Unusual geographic features have been discovered in this arctic, including abnormal mineral-enriched surfaces. Soils everywhere have many minerals, allowing them to accumulate more DNA molecules over time. Minerals are proven to protect the DNA from degradation, that being the reason that the DNA has survived for this long.  Rising temperatures in this arctic ecosystem have also helped this process along. The minerals happen to thrive in higher temperatures.

Fossils of organisms that someone wouldn’t normally discover in that ecosystem have been uncovered in this arctic area. Tree species such as the red cedar had been found, whereas today they’re normally dotted much farther south in places like Vancouver Island. Fragments of horseshoe crab DNA and green algae, supported by tropical and coastal climates, were discovered as well. This arctic had somehow once been a rich ecosystem with flourishing forests and food webs. Mixed vegetation of popular trees and a variety of shrubs and herbs!

DNA records also found remnants of reindeer, geese, and all of their present-day relatives. There was also an ancient and extinct species discovered that resembles the mix between an elephant and a mammoth.
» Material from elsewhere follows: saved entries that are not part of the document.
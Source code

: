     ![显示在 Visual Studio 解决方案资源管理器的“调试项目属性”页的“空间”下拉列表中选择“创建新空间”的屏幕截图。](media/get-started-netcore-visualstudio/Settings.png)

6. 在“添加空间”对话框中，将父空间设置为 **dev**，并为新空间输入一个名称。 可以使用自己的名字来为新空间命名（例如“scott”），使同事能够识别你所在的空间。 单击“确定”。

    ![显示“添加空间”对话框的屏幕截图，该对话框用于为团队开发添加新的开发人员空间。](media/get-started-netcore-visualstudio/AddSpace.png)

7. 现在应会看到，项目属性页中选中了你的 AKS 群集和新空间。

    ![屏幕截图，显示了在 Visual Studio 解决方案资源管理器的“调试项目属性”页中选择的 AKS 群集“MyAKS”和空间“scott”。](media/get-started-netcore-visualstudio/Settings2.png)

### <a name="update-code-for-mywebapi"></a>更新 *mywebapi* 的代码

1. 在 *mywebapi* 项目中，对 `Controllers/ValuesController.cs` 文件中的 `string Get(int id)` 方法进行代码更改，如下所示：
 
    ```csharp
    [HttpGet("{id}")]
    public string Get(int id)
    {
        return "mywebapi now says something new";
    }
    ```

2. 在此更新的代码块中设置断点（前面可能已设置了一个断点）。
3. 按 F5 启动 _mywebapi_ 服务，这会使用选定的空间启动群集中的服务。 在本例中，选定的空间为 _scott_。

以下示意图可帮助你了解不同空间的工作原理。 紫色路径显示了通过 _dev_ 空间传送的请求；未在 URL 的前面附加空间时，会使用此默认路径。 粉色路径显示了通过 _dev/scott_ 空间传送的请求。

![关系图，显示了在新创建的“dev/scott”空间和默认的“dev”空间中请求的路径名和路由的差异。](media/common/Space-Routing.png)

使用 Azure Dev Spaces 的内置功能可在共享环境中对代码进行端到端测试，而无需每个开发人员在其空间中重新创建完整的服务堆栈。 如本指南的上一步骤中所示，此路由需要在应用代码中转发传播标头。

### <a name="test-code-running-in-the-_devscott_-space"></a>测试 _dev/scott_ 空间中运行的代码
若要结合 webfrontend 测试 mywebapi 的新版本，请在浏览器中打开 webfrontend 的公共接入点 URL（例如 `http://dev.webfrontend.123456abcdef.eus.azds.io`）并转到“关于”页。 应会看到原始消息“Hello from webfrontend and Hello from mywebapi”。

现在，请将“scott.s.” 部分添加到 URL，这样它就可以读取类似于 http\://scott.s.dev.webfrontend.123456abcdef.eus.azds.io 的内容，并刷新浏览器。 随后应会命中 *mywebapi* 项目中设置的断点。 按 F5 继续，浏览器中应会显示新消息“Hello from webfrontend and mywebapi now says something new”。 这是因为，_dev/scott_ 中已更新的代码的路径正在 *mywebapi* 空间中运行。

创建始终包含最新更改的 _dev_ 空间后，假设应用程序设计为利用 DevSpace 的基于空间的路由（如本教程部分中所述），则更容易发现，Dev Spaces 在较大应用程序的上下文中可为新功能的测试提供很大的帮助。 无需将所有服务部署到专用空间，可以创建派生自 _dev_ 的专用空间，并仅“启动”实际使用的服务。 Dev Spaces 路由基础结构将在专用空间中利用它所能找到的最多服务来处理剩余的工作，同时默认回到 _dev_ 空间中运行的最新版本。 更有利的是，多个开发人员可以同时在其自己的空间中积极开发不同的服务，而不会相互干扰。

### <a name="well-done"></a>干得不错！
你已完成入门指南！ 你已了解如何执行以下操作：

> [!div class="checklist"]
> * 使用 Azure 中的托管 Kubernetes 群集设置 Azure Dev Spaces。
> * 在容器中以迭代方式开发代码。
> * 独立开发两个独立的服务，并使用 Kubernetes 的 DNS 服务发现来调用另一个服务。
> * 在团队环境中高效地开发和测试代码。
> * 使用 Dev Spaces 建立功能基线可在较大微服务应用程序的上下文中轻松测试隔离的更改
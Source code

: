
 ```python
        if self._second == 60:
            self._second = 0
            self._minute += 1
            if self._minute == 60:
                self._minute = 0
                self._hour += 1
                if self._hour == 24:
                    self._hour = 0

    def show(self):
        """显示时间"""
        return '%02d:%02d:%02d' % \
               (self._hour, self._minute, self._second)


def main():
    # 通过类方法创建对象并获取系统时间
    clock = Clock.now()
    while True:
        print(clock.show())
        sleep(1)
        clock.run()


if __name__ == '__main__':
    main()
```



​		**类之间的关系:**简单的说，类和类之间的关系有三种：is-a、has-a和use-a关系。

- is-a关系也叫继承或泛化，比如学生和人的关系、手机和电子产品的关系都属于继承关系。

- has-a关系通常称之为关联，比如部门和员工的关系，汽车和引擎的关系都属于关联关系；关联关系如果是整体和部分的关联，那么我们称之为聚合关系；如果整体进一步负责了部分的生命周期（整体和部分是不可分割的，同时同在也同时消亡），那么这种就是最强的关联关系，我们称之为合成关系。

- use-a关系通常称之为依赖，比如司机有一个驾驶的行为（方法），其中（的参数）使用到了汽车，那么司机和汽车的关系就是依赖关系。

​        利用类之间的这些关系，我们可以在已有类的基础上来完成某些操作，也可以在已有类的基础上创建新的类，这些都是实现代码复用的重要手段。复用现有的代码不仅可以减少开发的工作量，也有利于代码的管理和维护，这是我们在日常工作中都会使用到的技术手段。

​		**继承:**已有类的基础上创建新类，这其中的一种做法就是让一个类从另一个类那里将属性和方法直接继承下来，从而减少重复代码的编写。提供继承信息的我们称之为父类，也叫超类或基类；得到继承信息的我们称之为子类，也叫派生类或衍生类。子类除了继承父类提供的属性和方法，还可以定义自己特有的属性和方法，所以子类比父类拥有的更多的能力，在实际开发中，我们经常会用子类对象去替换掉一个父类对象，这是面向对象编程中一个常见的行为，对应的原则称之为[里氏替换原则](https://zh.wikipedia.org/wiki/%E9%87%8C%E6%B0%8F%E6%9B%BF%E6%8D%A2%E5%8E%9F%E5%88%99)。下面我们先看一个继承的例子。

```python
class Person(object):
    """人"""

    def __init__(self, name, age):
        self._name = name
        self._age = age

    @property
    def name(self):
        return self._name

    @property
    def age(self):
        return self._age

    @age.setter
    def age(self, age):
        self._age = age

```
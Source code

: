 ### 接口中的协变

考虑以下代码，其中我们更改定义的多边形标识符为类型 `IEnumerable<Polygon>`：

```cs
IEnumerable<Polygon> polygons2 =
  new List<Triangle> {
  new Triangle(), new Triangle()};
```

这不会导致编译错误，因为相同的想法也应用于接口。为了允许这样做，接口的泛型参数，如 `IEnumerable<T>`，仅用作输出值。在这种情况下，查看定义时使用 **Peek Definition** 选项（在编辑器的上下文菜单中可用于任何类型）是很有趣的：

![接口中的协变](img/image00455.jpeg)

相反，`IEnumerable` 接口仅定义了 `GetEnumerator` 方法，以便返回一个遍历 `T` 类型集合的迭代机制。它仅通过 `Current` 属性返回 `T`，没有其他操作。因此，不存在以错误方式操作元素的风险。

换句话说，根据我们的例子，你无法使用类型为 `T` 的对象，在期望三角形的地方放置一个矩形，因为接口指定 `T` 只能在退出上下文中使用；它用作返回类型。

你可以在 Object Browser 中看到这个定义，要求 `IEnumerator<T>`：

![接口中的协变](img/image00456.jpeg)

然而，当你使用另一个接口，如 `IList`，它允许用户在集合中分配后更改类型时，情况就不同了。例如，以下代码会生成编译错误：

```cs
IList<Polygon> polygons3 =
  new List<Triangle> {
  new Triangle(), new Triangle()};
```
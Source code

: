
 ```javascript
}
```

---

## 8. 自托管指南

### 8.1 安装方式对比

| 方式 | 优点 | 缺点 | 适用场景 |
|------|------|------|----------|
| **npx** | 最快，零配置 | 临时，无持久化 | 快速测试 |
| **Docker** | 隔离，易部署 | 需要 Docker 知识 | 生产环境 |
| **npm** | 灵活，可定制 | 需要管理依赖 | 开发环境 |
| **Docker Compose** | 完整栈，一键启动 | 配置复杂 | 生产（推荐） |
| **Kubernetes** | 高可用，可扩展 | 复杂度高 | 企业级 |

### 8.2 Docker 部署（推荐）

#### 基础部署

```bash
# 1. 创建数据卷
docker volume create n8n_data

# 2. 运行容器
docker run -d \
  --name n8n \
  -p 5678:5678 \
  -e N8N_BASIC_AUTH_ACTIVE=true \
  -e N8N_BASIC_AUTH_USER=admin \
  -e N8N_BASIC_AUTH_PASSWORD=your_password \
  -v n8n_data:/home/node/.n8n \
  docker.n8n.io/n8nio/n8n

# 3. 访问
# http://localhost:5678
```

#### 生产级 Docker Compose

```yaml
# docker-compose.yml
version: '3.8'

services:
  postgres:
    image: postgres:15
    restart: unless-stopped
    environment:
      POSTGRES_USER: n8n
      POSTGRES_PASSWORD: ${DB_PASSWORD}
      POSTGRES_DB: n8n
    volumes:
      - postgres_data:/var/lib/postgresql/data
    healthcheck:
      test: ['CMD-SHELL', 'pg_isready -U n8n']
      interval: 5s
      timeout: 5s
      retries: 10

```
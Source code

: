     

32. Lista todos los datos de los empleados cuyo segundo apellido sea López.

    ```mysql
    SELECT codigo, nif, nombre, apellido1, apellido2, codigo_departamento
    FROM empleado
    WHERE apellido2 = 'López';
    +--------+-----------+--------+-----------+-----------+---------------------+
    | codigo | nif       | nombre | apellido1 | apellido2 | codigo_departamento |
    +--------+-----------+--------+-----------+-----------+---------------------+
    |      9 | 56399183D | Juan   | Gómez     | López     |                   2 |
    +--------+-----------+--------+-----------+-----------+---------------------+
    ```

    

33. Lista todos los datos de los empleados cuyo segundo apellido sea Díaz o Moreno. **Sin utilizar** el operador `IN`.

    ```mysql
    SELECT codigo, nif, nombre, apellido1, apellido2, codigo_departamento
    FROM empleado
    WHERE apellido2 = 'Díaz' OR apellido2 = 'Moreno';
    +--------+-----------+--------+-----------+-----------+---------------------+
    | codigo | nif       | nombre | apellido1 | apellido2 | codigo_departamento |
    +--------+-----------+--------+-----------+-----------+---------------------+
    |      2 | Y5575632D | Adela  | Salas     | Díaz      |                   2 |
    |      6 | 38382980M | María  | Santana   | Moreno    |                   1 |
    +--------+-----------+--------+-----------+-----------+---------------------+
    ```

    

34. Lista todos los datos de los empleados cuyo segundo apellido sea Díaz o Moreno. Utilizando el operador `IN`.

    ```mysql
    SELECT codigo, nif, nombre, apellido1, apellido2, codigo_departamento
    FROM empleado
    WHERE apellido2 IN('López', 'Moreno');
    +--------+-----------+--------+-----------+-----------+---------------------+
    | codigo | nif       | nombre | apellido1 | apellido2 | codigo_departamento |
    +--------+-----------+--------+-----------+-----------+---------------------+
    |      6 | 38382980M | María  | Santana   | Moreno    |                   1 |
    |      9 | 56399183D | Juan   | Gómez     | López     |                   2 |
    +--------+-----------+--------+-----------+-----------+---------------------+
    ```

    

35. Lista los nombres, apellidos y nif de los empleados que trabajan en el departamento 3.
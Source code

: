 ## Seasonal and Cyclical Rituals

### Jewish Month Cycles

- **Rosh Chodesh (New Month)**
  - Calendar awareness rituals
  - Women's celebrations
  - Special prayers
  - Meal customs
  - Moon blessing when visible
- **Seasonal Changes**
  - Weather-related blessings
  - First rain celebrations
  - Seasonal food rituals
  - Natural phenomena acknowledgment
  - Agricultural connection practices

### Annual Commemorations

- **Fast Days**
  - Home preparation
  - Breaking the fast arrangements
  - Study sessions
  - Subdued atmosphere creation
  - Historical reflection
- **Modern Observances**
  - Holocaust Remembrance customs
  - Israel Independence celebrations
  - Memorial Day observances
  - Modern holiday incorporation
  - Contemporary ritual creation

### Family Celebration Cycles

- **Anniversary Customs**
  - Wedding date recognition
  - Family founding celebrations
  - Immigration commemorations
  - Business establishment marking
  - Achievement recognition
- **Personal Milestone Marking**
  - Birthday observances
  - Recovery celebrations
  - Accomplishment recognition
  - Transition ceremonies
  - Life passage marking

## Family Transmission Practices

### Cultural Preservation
Those fossils had only ever been previously found in North America. There is an entire ocean between North America and Greenland, not to mention the far trek north to get up there.

This is all quite unusual because of the climate that arctics are subjected to. The ancient arctic climates are said to be nearly twenty degrees warmer than how they are today. That just makes these situations much more interesting. Why is there so much being discovered right now? What makes this ecosystem so different from the others? What does this tell scientists? How much out there is there still to discover? This discovery alone has opened up a realm of new possibilities, changing the way scientists view the ancient world. This ecosystem has no modern equivalent and has given us a view into a whole different climate reality.